[Saved data entries]
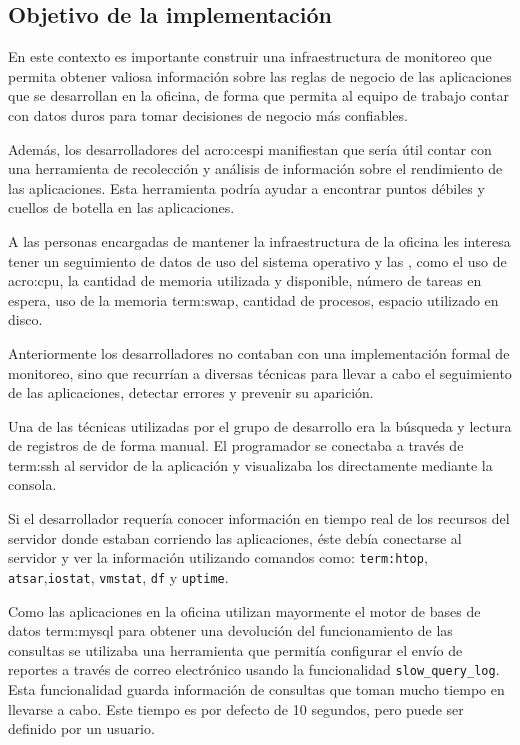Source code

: \subsection{Objetivo de la implementación}
\label{objetivos_de_la_implementacion}

En este contexto es importante construir una infraestructura de monitoreo que
permita obtener valiosa información sobre las reglas de negocio de las
aplicaciones que se desarrollan en la oficina, de forma que permita al equipo
de trabajo contar con datos duros para tomar decisiones de negocio más
confiables.

Además, los desarrolladores del \gls{acro:cespi} manifiestan que sería útil
contar con una herramienta de recolección y análisis de información sobre el
rendimiento de las aplicaciones. Esta herramienta podría ayudar a encontrar
puntos débiles y cuellos de botella en las aplicaciones.

A las personas encargadas de mantener la infraestructura de la oficina les
interesa tener un seguimiento de datos de uso del sistema operativo y las
, como el uso de \gls{acro:cpu}, la cantidad de memoria utilizada
y disponible, número de tareas en espera, uso de la memoria \gls{term:swap},
cantidad de procesos, espacio utilizado en disco.

Anteriormente los desarrolladores no contaban con una implementación formal de
monitoreo, sino que recurrían a diversas técnicas para llevar a cabo el
seguimiento de las aplicaciones, detectar errores y prevenir su aparición.

Una de las técnicas utilizadas por el grupo de desarrollo era la búsqueda y
lectura de registros de  de forma manual. El programador se conectaba
a través de \gls{term:ssh} al servidor de la aplicación y visualizaba los
 directamente mediante la consola.

Si el desarrollador requería conocer información en tiempo real de los recursos
del servidor donde estaban corriendo las aplicaciones, éste debía conectarse al
servidor y ver la información utilizando comandos como:
\texttt{\gls{term:htop}}, \texttt{atsar},\texttt{iostat}, \texttt{vmstat},
\texttt{df} y \texttt{uptime}.

Como las aplicaciones en la oficina utilizan mayormente el motor de bases de
datos \gls{term:mysql} para obtener una devolución del funcionamiento de las consultas se
utilizaba una herramienta que permitía configurar el envío de reportes a través
de correo electrónico usando la funcionalidad \texttt{slow\_query\_log}. Esta
funcionalidad guarda información de consultas que toman mucho tiempo en
llevarse a cabo. Este tiempo es por defecto de 10 segundos, pero puede ser
definido por un usuario.

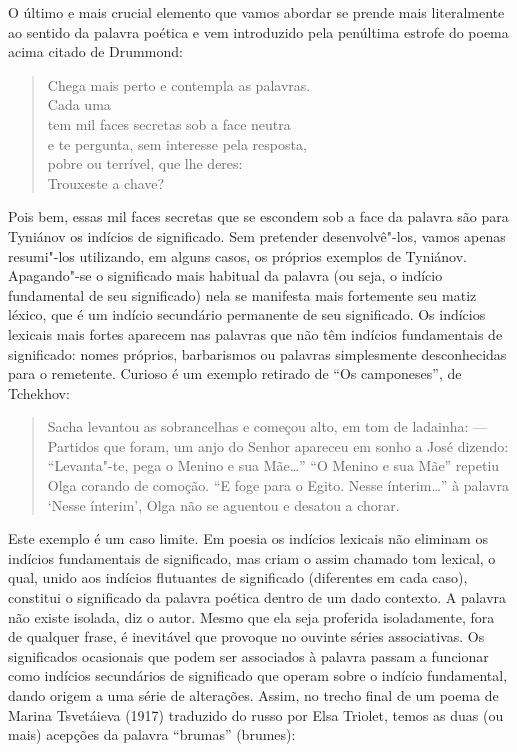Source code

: O último e mais crucial elemento que vamos abordar se prende mais
literalmente ao sentido da palavra poética e vem introduzido pela
penúltima estrofe do poema acima citado de Drummond:

\begin{verse}
Chega mais perto e contempla as palavras. \\
Cada uma \\
tem mil faces secretas sob a face neutra \\
e te pergunta, sem interesse pela resposta, \\
pobre ou terrível, que lhe deres: \\
Trouxeste a chave?
\end{verse}

Pois bem, essas mil faces secretas que se escondem sob a face da
palavra são para Tyniánov os indícios de significado. Sem pretender
desenvolvê"-los, vamos apenas resumi"-los utilizando, em alguns casos, os
próprios exemplos de Tyniánov. Apagando"-se o significado mais habitual
da palavra (ou seja, o indício fundamental de seu significado) nela se
manifesta mais fortemente seu matiz léxico, que é um indício secundário
permanente de seu significado. Os indícios lexicais mais fortes aparecem
nas palavras que não têm indícios fundamentais de significado: nomes
próprios, barbarismos ou palavras simplesmente desconhecidas para o
remetente. Curioso é um exemplo retirado de ``Os camponeses'', de
Tchekhov:

\begin{quote}
Sacha levantou as sobrancelhas e começou alto, em tom de ladainha: ---
Partidos que foram, um anjo do Senhor apareceu em sonho a José dizendo:
``Levanta"-te, pega o Menino e sua Mãe\ldots{}'' ``O Menino e sua Mãe'' repetiu
Olga corando de comoção. ``E foge para o Egito. Nesse ínterim\ldots{}'' à
palavra `Nesse ínterim', Olga não se aguentou e desatou a chorar.
\end{quote}

Este exemplo é um caso limite. Em poesia os indícios lexicais não
eliminam os indícios fundamentais de significado, mas criam o assim
chamado tom lexical, o qual, unido aos indícios flutuantes de
significado (diferentes em cada caso), constitui o significado da
palavra poética dentro de um dado contexto. A palavra não existe
isolada, diz o autor. Mesmo que ela seja proferida isoladamente, fora de
qualquer frase, é inevitável que provoque no ouvinte séries
associativas. Os significados ocasionais que podem ser associados à
palavra passam a funcionar como indícios secundários de significado que
operam sobre o indício fundamental, dando origem a uma série de
alterações. Assim, no trecho final de um poema de Marina Tsvetáieva
(1917) traduzido do russo por Elsa Triolet, temos as duas (ou mais) acepções da
palavra ``brumas'' (brumes):

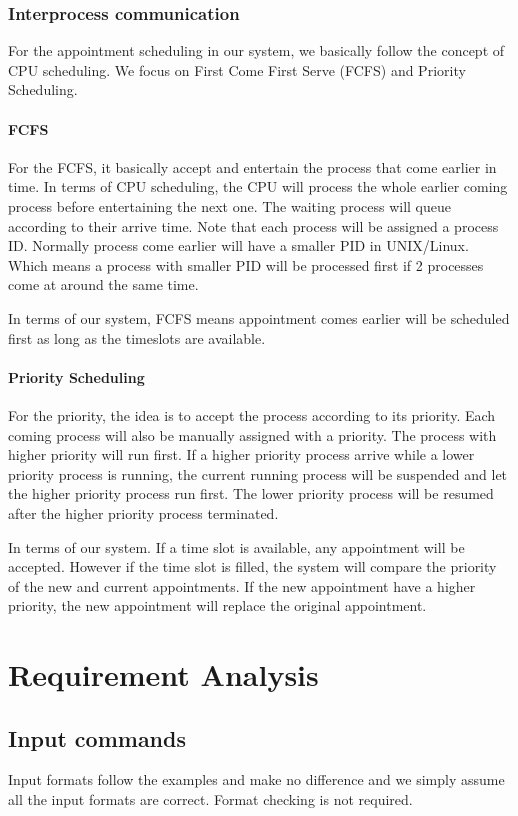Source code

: \documentclass[12pt,a4paper]{report}
\begin{document}
\subsection{Interprocess communication}
For the appointment scheduling in our system, we basically follow the concept of CPU scheduling. We focus on First Come First Serve (FCFS) and Priority Scheduling.
\subsubsection{FCFS}
For the FCFS, it basically accept and entertain the process that come earlier in time. In terms of CPU scheduling, the CPU will process the whole earlier coming process before entertaining the next one. The waiting process will queue according to their arrive time. Note that each process will be assigned a process ID. Normally process come earlier will have a smaller PID in UNIX/Linux. Which means a process with smaller PID will be processed first if 2 processes come at around the same time.

In terms of our system, FCFS means appointment comes earlier will be scheduled first as long as the timeslots are available.
\subsubsection{Priority Scheduling}
For the priority, the idea is to accept the process according to its priority. Each coming process will also be manually assigned with a priority. The process with higher priority will run first. If a higher priority process arrive while a lower priority process is running, the current running process will be suspended and let the higher priority process run first. The lower priority process will be resumed after the higher priority process terminated.

In terms of our system. If a time slot is available, any appointment will be accepted. However if the time slot is filled, the system will compare the priority of the new and current appointments. If the new appointment have a higher priority, the new appointment will replace the original appointment.
\chapter{Requirement Analysis}
\section{Input commands}
Input formats follow the examples and make no difference and we simply assume all the input formats are correct.
Format checking is not required. 
\end{document}
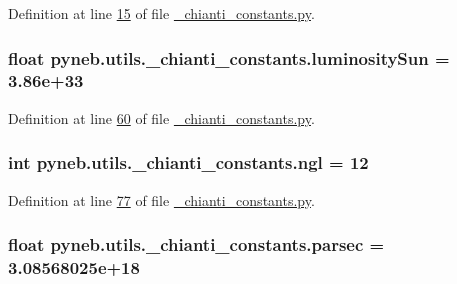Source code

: Definition at line \hyperlink{__chianti__constants_8py_source_l00015}{15} of file \hyperlink{__chianti__constants_8py_source}{\-\_\-chianti\-\_\-constants.\-py}.

\hypertarget{namespacepyneb_1_1utils_1_1__chianti__constants_abc765dba69adeece000b2f7ffed93877}{
\subsubsection[{luminosity\-Sun}]{\setlength{\rightskip}{0pt plus 5cm}float pyneb.\-utils.\-\_\-chianti\-\_\-constants.\-luminosity\-Sun = 3.\-86e+33}}\label{namespacepyneb_1_1utils_1_1__chianti__constants_abc765dba69adeece000b2f7ffed93877}


Definition at line \hyperlink{__chianti__constants_8py_source_l00060}{60} of file \hyperlink{__chianti__constants_8py_source}{\-\_\-chianti\-\_\-constants.\-py}.

\hypertarget{namespacepyneb_1_1utils_1_1__chianti__constants_aa56aafac98ada2bbf340753caef7378f}{
\subsubsection[{ngl}]{\setlength{\rightskip}{0pt plus 5cm}int pyneb.\-utils.\-\_\-chianti\-\_\-constants.\-ngl = 12}}\label{namespacepyneb_1_1utils_1_1__chianti__constants_aa56aafac98ada2bbf340753caef7378f}


Definition at line \hyperlink{__chianti__constants_8py_source_l00077}{77} of file \hyperlink{__chianti__constants_8py_source}{\-\_\-chianti\-\_\-constants.\-py}.

\hypertarget{namespacepyneb_1_1utils_1_1__chianti__constants_abcf6354e4070185098bde01f7ce5c8aa}{
\subsubsection[{parsec}]{\setlength{\rightskip}{0pt plus 5cm}float pyneb.\-utils.\-\_\-chianti\-\_\-constants.\-parsec = 3.\-08568025e+18}}\label{namespacepyneb_1_1utils_1_1__chianti__constants_abcf6354e4070185098bde01f7ce5c8aa}


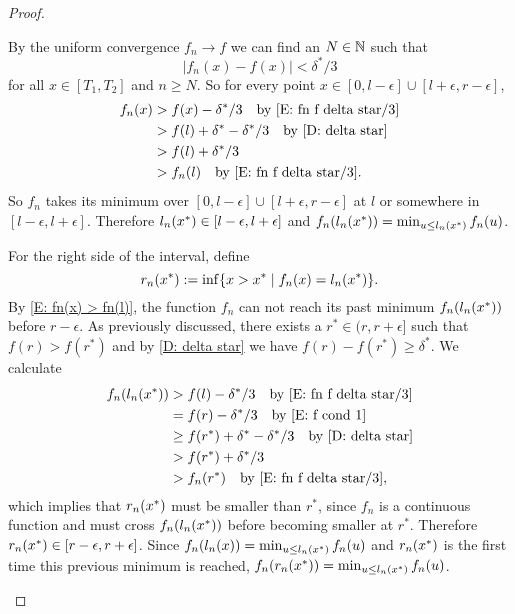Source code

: \begin{proof}
\begin{proofpart}
By the uniform convergence $f_n \rightarrow f$ we can find an $N \in \mathbb{N}$
such that 
\begin{equation} \label{E: fn f delta star/3}
|f_n(x) - f(x)| < \delta^* / 3
\end{equation} for all
$x \in [T_1, T_2]$ and $n \geq N$.
So for every point $x \in [0, l - \epsilon]\cup[l + \epsilon, r - \epsilon]$,
\begin{equation} \label{E: fn(x) > fn(l)}
\begin{aligned}
f_n(x) &> 
f(x) - \delta^* / 3 \quad \text{by \eqref{E: fn f delta star/3}}\\
&> f(l) + \delta^* - \delta^* / 3 \quad \text{by \eqref{D: delta star}}\\
&> f(l) + \delta^* / 3 \\
&> f_n(l) \quad \text{by \eqref{E: fn f delta star/3}}.
\end{aligned}
\end{equation}
So $f_n$ takes its minimum over 
$[0, l - \epsilon]\cup[l + \epsilon, r - \epsilon]$
at $l$ or somewhere in $[l-\epsilon, l+\epsilon]$.
Therefore $l_n(x^*) \in [l-\epsilon, l+\epsilon]$ and $f_n(l_n(x^*)) = \min_{u \leq l_n(x^*)} f_n(u)$.

\bigskip

For the right side of the interval, define
\begin{equation} \label{D: rnx}
r_n(x^*) := \inf \{ x > x^* \; | \; f_n(x) = l_n(x^*) \}.
\end{equation}
By \eqref{E: fn(x) > fn(l)}, the function $f_n$ can not reach its past minimum $f_n(l_n(x^*))$
before $r-\epsilon$.
As previously discussed,
there exists a $r^* \in (r, r+\epsilon]$ such that $f(r) > f(r^*)$ 
and by \eqref{D: delta star} we have $f(r) - f(r^*) \geq \delta^*$.
We calculate
\begin{equation}
\begin{aligned}
f_n(l_n(x^*)) 
&> f(l) - \delta^* / 3 \quad \text{by \eqref{E: fn f delta star/3}}\\
&= f(r) - \delta^* / 3 \quad \text{by \eqref{E: f cond 1}}\\
&\geq f(r^*) + \delta^* - \delta^* / 3 \quad \text{by \eqref{D: delta star}} \\
&> f(r^*) + \delta^*/3 \\
&> f_n(r^*) \quad \text{by \eqref{E: fn f delta star/3}},
\end{aligned}
\end{equation}
which implies that $r_n(x^*)$ must be smaller than $r^*$,
since $f_n$ is a continuous function and must cross $f_n(l_n(x^*))$ before becoming smaller at $r^*$.
Therefore $r_n(x^*) \in [r - \epsilon, r+ \epsilon]$.
Since $f_n(l_n(x)) = \min_{u \leq l_n(x^*)} f_n(u)$
and $r_n(x^*)$ is the first time this previous minimum is reached,
$f_n(r_n(x^*)) = \min_{u \leq l_n(x^*)} f_n(u)$.


\end{proofpart}
\end{proof}
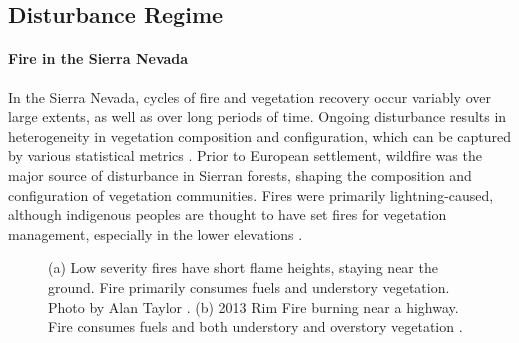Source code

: 
\subsection{Disturbance Regime}
\label{distregime}
\paragraph*{Fire in the Sierra Nevada}
In the Sierra Nevada, cycles of fire and vegetation recovery occur variably over large extents, as well as over long periods of time. Ongoing disturbance results in heterogeneity in vegetation composition and configuration, which can be captured by various statistical metrics \citep{Monica2008}. Prior to European settlement, wildfire was the major source of disturbance in Sierran forests, shaping the composition and configuration of vegetation communities. Fires were primarily lightning-caused, although indigenous peoples are thought to have set fires for vegetation management, especially in the lower elevations \citep{Anderson1996}. 

\begin{figure}[!htbp]
  \centering
   \caption{(a) Low severity fires have short flame heights, staying near the ground. Fire primarily consumes fuels and understory vegetation. Photo by Alan Taylor \citep{lowseverityfirephoto}. (b) 2013 Rim Fire burning near a highway. Fire consumes fuels and both understory and overstory vegetation \citep{highseverityphoto}.} 
\label{figs:fireseverity}
\end{figure}

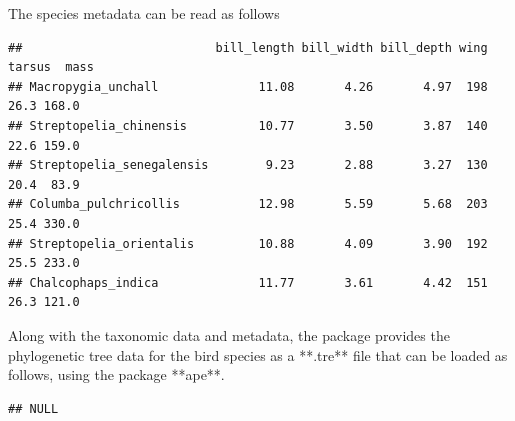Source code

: \documentclass[12pt]{article}
\begin{document}
The species metadata can be read as follows

\begin{knitrout}
\color{fgcolor}\begin{kframe}
\begin{alltt}
 \hlkwb{<-} \hlstd{(}
\end{alltt}
\begin{verbatim}
##                           bill_length bill_width bill_depth wing tarsus  mass
## Macropygia_unchall              11.08       4.26       4.97  198   26.3 168.0
## Streptopelia_chinensis          10.77       3.50       3.87  140   22.6 159.0
## Streptopelia_senegalensis        9.23       2.88       3.27  130   20.4  83.9
## Columba_pulchricollis           12.98       5.59       5.68  203   25.4 330.0
## Streptopelia_orientalis         10.88       4.09       3.90  192   25.5 233.0
## Chalcophaps_indica              11.77       3.61       4.42  151   26.3 121.0
\end{verbatim}
\end{kframe}
\end{knitrout}


Along with the taxonomic data and metadata, the package provides the phylogenetic tree data for the bird species as a **.tre** file that can be loaded as follows, using the package **ape**.

\begin{knitrout}
\color{fgcolor}\begin{kframe}
\begin{alltt}
 \hlkwb{<-} \hlopt{::}\hlstd{(}\hlstd{(}\hlstd{,} \hlstd{,}
                              \hlstd{=} \hlstd{))}
\end{alltt}


{\ttfamily\noindent{}}\begin{alltt}
\end{alltt}
\begin{verbatim}
## NULL
\end{verbatim}
\end{kframe}
\end{knitrout}
\end{document}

## Your objective
For every line of the records that has the word "secretas" in it, make a copy.

## Final answer
tem mil faces secretas sob a face neutra \\
Pois bem, essas mil faces secretas que se escondem sob a face da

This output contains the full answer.